*** Supplied records ***

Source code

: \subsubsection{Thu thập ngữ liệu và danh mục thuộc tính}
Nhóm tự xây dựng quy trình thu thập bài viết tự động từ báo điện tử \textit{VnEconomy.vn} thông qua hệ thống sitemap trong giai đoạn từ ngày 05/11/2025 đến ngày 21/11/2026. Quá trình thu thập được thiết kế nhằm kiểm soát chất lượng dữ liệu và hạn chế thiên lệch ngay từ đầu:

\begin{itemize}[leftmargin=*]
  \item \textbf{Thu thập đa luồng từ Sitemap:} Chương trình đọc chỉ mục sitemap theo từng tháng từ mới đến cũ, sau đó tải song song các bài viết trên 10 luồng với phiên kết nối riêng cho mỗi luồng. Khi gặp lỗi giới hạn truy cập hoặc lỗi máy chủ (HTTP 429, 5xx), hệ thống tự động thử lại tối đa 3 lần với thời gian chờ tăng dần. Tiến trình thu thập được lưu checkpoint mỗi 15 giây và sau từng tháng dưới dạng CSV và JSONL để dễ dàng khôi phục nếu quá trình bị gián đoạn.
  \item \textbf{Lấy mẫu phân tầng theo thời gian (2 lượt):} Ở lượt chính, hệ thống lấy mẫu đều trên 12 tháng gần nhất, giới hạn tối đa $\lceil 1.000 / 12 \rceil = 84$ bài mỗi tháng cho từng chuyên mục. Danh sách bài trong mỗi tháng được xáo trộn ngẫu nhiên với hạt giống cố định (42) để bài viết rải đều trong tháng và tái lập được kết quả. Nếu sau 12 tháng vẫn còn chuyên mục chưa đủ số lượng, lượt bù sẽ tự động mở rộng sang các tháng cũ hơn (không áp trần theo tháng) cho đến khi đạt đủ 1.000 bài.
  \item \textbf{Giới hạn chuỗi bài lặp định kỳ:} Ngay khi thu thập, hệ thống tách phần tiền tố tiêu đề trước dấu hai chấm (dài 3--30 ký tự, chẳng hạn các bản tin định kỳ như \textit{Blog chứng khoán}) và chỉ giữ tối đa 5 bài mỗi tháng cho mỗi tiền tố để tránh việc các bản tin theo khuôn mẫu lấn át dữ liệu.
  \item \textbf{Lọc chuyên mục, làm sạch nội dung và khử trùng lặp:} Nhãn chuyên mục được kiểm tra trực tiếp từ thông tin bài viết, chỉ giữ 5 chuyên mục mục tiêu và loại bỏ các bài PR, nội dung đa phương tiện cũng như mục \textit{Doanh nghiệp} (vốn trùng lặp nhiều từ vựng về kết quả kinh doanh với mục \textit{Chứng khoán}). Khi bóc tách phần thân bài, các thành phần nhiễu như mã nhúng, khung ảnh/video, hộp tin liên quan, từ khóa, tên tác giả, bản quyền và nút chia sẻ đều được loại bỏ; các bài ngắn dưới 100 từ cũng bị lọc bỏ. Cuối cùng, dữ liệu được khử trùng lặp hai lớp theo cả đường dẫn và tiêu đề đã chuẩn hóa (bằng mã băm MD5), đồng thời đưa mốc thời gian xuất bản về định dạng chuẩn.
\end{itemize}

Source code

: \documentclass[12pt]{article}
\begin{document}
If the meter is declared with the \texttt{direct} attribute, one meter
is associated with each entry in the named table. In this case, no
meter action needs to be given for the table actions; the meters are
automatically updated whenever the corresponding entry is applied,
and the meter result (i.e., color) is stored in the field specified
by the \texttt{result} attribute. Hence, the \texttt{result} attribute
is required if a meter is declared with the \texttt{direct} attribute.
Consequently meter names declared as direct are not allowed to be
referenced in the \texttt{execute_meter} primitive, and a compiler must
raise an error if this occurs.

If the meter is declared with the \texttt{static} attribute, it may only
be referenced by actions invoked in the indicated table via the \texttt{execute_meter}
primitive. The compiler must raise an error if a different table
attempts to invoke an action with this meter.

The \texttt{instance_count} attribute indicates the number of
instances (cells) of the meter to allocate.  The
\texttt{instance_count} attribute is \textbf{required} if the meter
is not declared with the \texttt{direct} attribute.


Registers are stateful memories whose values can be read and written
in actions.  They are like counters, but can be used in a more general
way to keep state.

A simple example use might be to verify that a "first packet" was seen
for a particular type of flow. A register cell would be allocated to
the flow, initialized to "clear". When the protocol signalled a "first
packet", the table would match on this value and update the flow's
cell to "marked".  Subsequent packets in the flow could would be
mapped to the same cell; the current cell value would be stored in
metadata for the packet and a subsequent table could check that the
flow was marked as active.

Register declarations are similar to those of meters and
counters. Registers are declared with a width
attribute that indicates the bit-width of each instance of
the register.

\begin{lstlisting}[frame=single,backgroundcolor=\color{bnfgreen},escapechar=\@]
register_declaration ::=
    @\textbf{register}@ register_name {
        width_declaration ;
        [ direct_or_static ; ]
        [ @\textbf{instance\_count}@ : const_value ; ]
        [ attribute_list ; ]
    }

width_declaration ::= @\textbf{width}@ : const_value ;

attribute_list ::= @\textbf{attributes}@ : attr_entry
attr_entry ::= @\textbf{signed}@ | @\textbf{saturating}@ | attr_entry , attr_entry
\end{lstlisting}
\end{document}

*** End of Supplied records ***

**Problem requirements:** In the records above, the line with "Consequently meter names" marks the start and the line with "for a particular" marks the end; copy that stretch exactly, both lines included, and nothing else.

**Answer to this task:**
Consequently meter names declared as direct are not allowed to be
referenced in the \texttt{execute_meter} primitive, and a compiler must
raise an error if this occurs.

If the meter is declared with the \texttt{static} attribute, it may only
be referenced by actions invoked in the indicated table via the \texttt{execute_meter}
primitive. The compiler must raise an error if a different table
attempts to invoke an action with this meter.

The \texttt{instance_count} attribute indicates the number of
instances (cells) of the meter to allocate.  The
\texttt{instance_count} attribute is \textbf{required} if the meter
is not declared with the \texttt{direct} attribute.


Registers are stateful memories whose values can be read and written
in actions.  They are like counters, but can be used in a more general
way to keep state.

A simple example use might be to verify that a "first packet" was seen
for a particular type of flow. A register cell would be allocated to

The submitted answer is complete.